É um direito dos leitores, que a ética deve preservar, conhecer a autoria verdadeira dos trabalhos jornalísticos

DESCOBRI-ME em apuros ao garimpar uma fotografia do incêndio no Hospital das Clínicas para a última coluna de 2007. Como as imagens eram fracas, em estética e informação, encomendei uma ilustração à editoria de Arte.
Na terça passada, a Folha revelou que um grupo de pesquisadores diagnosticou não ser de Jean-Baptiste Debret (1768-1848) um quadro do Masp atribuído ao francês.
As fotos do HC publicadas pelo jornal em 26 de dezembro, que já não eram nenhuma pintura, exibiam idêntico problema: autoria duvidosa. A que saiu na primeira página ganhou o crédito "Oslaim Brito/Folha Imagem". Era igual à editada na mesma data pelo "Jornal da Tarde", do Grupo Estado, concorrente da Folha. No "JT", o autor era "Alberto Takaoka/AE/FotoRepórter".
Cotidiano imprimiu na capa a imagem de uma paciente carregada. Era parecidíssima com uma que saiu em "O Estado de S. Paulo". Nova incerteza: obra de Brito na Folha, de Takaoka no "Estado".
A Associação de Repórteres Fotográficos e Cinematográficos de São Paulo (Arfoc-SP) resolveu investigar. Em 3 de janeiro, seu site cobrou os fotógrafos e emendou: "Cabem também explicações por parte dos jornais [Folha e "JT" sobre] como essa incrível "coincidência" ocorreu".
Leitores me alertaram. Recebi do editor de Fotografia de "Estado" e "JT", Juca Varella, cópia do seu relatório endereçado à Arfoc-SP. Demolidor com os repórteres fotográficos, Varella sustenta que Takaoka ("aspirante ingênuo") fez as fotos creditadas a Brito ("macaco velho ganancioso").
Ambos são free-lancers, sem contrato com os jornais. O primeiro teria topado ceder fotografias ao segundo.

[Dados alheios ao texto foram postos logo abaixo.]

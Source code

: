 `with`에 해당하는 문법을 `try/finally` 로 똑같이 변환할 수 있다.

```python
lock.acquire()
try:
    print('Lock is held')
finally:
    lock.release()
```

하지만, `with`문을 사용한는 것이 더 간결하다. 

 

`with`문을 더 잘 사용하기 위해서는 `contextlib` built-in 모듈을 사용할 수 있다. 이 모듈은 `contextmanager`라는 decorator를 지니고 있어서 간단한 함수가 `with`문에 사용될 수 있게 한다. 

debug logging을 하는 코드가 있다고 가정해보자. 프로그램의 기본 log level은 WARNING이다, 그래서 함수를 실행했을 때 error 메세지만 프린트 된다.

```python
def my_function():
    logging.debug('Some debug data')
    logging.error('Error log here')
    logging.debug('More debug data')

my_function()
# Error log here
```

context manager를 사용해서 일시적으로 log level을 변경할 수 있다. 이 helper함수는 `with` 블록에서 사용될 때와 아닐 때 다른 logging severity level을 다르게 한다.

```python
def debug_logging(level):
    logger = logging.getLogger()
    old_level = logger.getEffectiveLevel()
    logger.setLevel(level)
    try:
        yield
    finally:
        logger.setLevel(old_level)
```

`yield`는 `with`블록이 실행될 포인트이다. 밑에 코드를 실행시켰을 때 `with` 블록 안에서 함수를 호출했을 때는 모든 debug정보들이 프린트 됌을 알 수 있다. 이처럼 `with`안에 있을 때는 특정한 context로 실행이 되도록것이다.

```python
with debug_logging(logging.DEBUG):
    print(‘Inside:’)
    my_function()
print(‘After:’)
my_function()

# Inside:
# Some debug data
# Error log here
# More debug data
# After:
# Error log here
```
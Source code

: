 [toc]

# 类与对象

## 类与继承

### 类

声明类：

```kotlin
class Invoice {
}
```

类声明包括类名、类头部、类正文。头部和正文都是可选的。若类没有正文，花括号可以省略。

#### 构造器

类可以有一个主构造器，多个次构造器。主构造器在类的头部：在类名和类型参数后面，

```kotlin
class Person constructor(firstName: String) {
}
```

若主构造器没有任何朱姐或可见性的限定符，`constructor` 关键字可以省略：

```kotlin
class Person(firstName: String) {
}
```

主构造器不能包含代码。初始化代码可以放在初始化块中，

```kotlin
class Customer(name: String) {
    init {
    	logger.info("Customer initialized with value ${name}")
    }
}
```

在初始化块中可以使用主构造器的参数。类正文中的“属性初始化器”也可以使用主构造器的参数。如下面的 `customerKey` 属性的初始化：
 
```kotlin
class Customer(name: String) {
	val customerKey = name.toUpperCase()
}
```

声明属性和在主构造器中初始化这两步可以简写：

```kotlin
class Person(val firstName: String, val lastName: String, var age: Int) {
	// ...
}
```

Para o editor, foram "cúmplices". Varella anexou uma espécie de certificado digital da foto mais controversa: sua origem é a máquina de Takaoka.
Telefonei para Oslaim Brito, que reconheceu não serem suas as fotos da primeira página da Folha e da capa de Cotidiano (uma saiu no "Agora", diário do Grupo Folha).

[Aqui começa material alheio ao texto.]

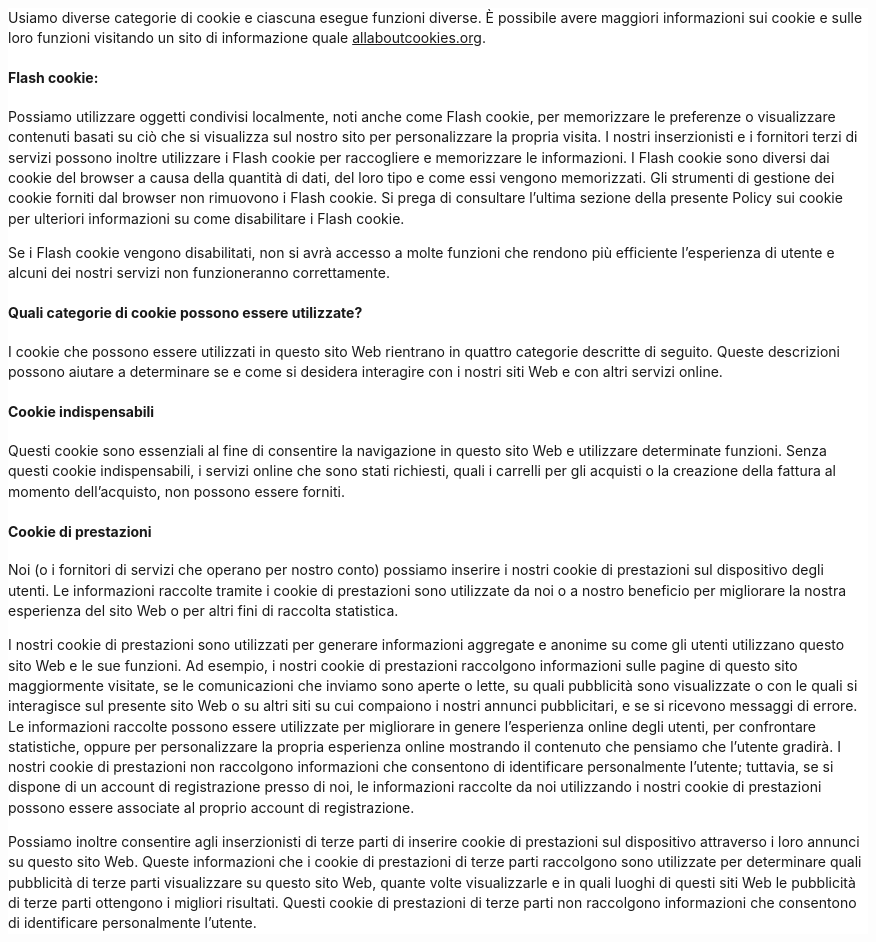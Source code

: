 Usiamo diverse categorie di cookie e ciascuna esegue funzioni diverse. È possibile avere maggiori informazioni sui cookie e sulle loro funzioni visitando un sito di informazione quale [allaboutcookies.org](http://www.allaboutcookies.org/).

#### **Flash cookie:**

Possiamo utilizzare oggetti condivisi localmente, noti anche come Flash cookie, per memorizzare le preferenze o visualizzare contenuti basati su ciò che si visualizza sul nostro sito per personalizzare la propria visita. I nostri inserzionisti e i fornitori terzi di servizi possono inoltre utilizzare i Flash cookie per raccogliere e memorizzare le informazioni. I Flash cookie sono diversi dai cookie del browser a causa della quantità di dati, del loro tipo e come essi vengono memorizzati. Gli strumenti di gestione dei cookie forniti dal browser non rimuovono i Flash cookie. Si prega di consultare l’ultima sezione della presente Policy sui cookie per ulteriori informazioni su come disabilitare i Flash cookie.

Se i Flash cookie vengono disabilitati, non si avrà accesso a molte funzioni che rendono più efficiente l’esperienza di utente e alcuni dei nostri servizi non funzioneranno correttamente.

#### **Quali categorie di cookie possono essere utilizzate?**

I cookie che possono essere utilizzati in questo sito Web rientrano in quattro categorie descritte di seguito. Queste descrizioni possono aiutare a determinare se e come si desidera interagire con i nostri siti Web e con altri servizi online.

#### **Cookie indispensabili**

Questi cookie sono essenziali al fine di consentire la navigazione in questo sito Web e utilizzare determinate funzioni. Senza questi cookie indispensabili, i servizi online che sono stati richiesti, quali i carrelli per gli acquisti o la creazione della fattura al momento dell’acquisto, non possono essere forniti.

#### **Cookie di prestazioni**

Noi (o i fornitori di servizi che operano per nostro conto) possiamo inserire i nostri cookie di prestazioni sul dispositivo degli utenti. Le informazioni raccolte tramite i cookie di prestazioni sono utilizzate da noi o a nostro beneficio per migliorare la nostra esperienza del sito Web o per altri fini di raccolta statistica.

I nostri cookie di prestazioni sono utilizzati per generare informazioni aggregate e anonime su come gli utenti utilizzano questo sito Web e le sue funzioni. Ad esempio, i nostri cookie di prestazioni raccolgono informazioni sulle pagine di questo sito maggiormente visitate, se le comunicazioni che inviamo sono aperte o lette, su quali pubblicità sono visualizzate o con le quali si interagisce sul presente sito Web o su altri siti su cui compaiono i nostri annunci pubblicitari, e se si ricevono messaggi di errore. Le informazioni raccolte possono essere utilizzate per migliorare in genere l’esperienza online degli utenti, per confrontare statistiche, oppure per personalizzare la propria esperienza online mostrando il contenuto che pensiamo che l’utente gradirà. I nostri cookie di prestazioni non raccolgono informazioni che consentono di identificare personalmente l’utente; tuttavia, se si dispone di un account di registrazione presso di noi, le informazioni raccolte da noi utilizzando i nostri cookie di prestazioni possono essere associate al proprio account di registrazione.

Possiamo inoltre consentire agli inserzionisti di terze parti di inserire cookie di prestazioni sul dispositivo attraverso i loro annunci su questo sito Web. Queste informazioni che i cookie di prestazioni di terze parti raccolgono sono utilizzate per determinare quali pubblicità di terze parti visualizzare su questo sito Web, quante volte visualizzarle e in quali luoghi di questi siti Web le pubblicità di terze parti ottengono i migliori risultati. Questi cookie di prestazioni di terze parti non raccolgono informazioni che consentono di identificare personalmente l’utente.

Ele colabora com o jornal desde 2004. Contou que chegou ao HC por volta das 23h40 do dia 24. Lá, Takaoka lhe teria presenteado com todas as suas fotos para vender à Folha com o "copyright" de Brito. Dia 25, contudo, o colega teria entregue algumas para o "Estado"/"JT" -uma duplicada.
"Nós tínhamos feito um acordo", diz Brito, que não identifica no expediente desonestidade intelectual ou ofensa ao direito autoral: "O leitor em geral não quer saber disso. Ele está preocupado com isso? (...) A nossa preocupação maior não foi o lance da ética".
Por e-mail, Takaoka narrou que estava no HC pelas 22h30. Na manhã seguinte, acompanhava a mulher, internada em outro hospital. Brito teria surgido e se "oferecido para enviar as fotos à mídia". "Em contrapartida, ele me pediu que lhe cedesse as vantagens de algumas imagens que seriam enviadas exclusivamente" a uma outra publicação. "Mostrei as imagens que eu iria utilizar e o deixei enviando-as de meu notebook."
Takaoka não nega ter topado que fotos suas ancorassem crédito alheio. O condenável seria Brito exagerar.
Brito diz que a editoria de Fotografia da Folha soube por ele da jogada logo após a publicação e se "chateou". O jornal só começou a apurar o fato com rigor anteontem, 16 dias depois do desastre.
A Secretaria de Redação afirma que a Folha "foi induzida ao erro pelo fotógrafo [Brito], que publicará a correção [hoje] e que ele não será mais colaborador do jornal".
O Grupo Estado, que não publicou crédito falso, foi muito mais ágil na investigação.
É direito dos leitores, que a ética deve preservar, conhecer a autoria verdadeira dos trabalhos jornalísticos.
"Esse caso é um grande retrocesso na luta para moralizar o direto autoral", lamenta o presidente da Arfoc-SP, Rubens Chiri. "O grande problema hoje é a impunidade."